A card sheet divided into squares each of size $1m{m}^2$ is being viewed at a distance of $9cm$ through a magnifying glass (a converging lens of focal length $9cm$) held close to the eye.

In order to view the squares distinctly with the maximum possible magnifying power.

(a) What is the magnification produced by the lens? How much is the area of each square in the virtual image?

(b) What is the angular magnification (magnifying power) of the lens?

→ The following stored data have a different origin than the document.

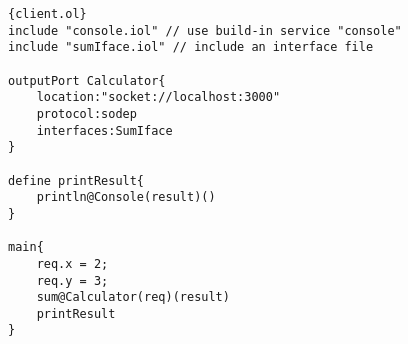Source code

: \begin{listing}
    \lstset{language=Jolie,
        style=codeStyle,
        numbers=left,
        firstnumber=1
    }
    \begin{lstlisting}[frame=tlrb,caption= {Sum client example}, label={list:example-client}]{client.ol}
include "console.iol" // use build-in service "console"
include "sumIface.iol" // include an interface file 

outputPort Calculator{
    location:"socket://localhost:3000"
    protocol:sodep 
    interfaces:SumIface
}

define printResult{
    println@Console(result)()
}

main{
    req.x = 2;
    req.y = 3;
    sum@Calculator(req)(result)
    printResult
}
\end{lstlisting}
\end{listing}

(c) Is the magnification in (a) equal to the magnifying power in (b)?

Explain:

Answer 1

(a) Area of each square , $A=1m{m}^2$

Object distance $u=-9cm$

Focal length of the converging lens , $f=10cm$

For image distance $v$, the lens formula can be written as

$\frac{1}{f}=\frac{1}{v}-\frac{1}{u}$

By putting the values we get $v=-90cm$

Now magnification,

$m=\frac{u}{v}=\frac{-60}{-9}=10$

$\therefore$ Area of each square in the virtual image = ${10}^{2}A={10}^2\times 1=100m{m}^2$

(b) Magnifying power of the lens

$\frac{d}{|u|}=\frac{25}{9}=2.8$

(c) The magnification in (a) is not same as the magnifying power in (b).

The ,magnification magnitude is

$\left(|\frac{v}{u}|\right)$ and the magnifying power is $\left(\frac{d}{|u|}\right)$

The two quantities will be equal when the image is formed at the near point (25cm).